> _Required work_:
Each record must be printed again exactly as it appears.

● ● ● ● ● ● ●

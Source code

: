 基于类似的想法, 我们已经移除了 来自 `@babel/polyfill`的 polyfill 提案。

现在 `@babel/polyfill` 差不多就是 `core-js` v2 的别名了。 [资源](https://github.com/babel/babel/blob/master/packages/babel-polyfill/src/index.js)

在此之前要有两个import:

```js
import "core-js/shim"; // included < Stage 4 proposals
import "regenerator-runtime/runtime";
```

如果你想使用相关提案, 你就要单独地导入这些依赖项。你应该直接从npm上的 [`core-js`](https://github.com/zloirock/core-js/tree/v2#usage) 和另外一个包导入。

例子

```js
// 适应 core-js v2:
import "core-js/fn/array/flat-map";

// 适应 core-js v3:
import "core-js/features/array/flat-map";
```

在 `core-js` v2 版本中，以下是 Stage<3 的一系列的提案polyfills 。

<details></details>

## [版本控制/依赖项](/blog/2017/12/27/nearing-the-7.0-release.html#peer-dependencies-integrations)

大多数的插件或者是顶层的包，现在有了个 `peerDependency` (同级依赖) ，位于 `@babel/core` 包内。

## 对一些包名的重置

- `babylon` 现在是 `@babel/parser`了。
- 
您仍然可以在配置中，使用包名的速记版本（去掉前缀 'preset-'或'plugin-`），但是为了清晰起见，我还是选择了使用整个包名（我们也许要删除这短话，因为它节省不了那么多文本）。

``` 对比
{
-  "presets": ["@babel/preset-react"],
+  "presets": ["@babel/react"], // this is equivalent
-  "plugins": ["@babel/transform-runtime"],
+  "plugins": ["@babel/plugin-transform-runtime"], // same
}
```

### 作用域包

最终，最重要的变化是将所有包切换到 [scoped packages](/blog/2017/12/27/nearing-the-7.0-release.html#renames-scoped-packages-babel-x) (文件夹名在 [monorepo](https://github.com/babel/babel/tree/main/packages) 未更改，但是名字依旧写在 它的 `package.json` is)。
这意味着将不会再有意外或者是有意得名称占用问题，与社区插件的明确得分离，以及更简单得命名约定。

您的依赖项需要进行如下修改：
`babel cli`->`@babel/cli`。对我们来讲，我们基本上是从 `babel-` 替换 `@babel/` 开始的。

● ● ● ● ● ● ●

> _Answer box_:
Source code

: 基于类似的想法, 我们已经移除了 来自 `@babel/polyfill`的 polyfill 提案。

现在 `@babel/polyfill` 差不多就是 `core-js` v2 的别名了。 [资源](https://github.com/babel/babel/blob/master/packages/babel-polyfill/src/index.js)

在此之前要有两个import:

```js
import "core-js/shim"; // included < Stage 4 proposals
import "regenerator-runtime/runtime";
```

如果你想使用相关提案, 你就要单独地导入这些依赖项。你应该直接从npm上的 [`core-js`](https://github.com/zloirock/core-js/tree/v2#usage) 和另外一个包导入。

例子

```js
// 适应 core-js v2:
import "core-js/fn/array/flat-map";

// 适应 core-js v3:
import "core-js/features/array/flat-map";
```

在 `core-js` v2 版本中，以下是 Stage<3 的一系列的提案polyfills 。

<details></details>

## [版本控制/依赖项](/blog/2017/12/27/nearing-the-7.0-release.html#peer-dependencies-integrations)

大多数的插件或者是顶层的包，现在有了个 `peerDependency` (同级依赖) ，位于 `@babel/core` 包内。

## 对一些包名的重置

- `babylon` 现在是 `@babel/parser`了。
- 
您仍然可以在配置中，使用包名的速记版本（去掉前缀 'preset-'或'plugin-`），但是为了清晰起见，我还是选择了使用整个包名（我们也许要删除这短话，因为它节省不了那么多文本）。

``` 对比
{
-  "presets": ["@babel/preset-react"],
+  "presets": ["@babel/react"], // this is equivalent
-  "plugins": ["@babel/transform-runtime"],
+  "plugins": ["@babel/plugin-transform-runtime"], // same
}
```

### 作用域包

最终，最重要的变化是将所有包切换到 [scoped packages](/blog/2017/12/27/nearing-the-7.0-release.html#renames-scoped-packages-babel-x) (文件夹名在 [monorepo](https://github.com/babel/babel/tree/main/packages) 未更改，但是名字依旧写在 它的 `package.json` is)。
这意味着将不会再有意外或者是有意得名称占用问题，与社区插件的明确得分离，以及更简单得命名约定。

您的依赖项需要进行如下修改：
`babel cli`->`@babel/cli`。对我们来讲，我们基本上是从 `babel-` 替换 `@babel/` 开始的。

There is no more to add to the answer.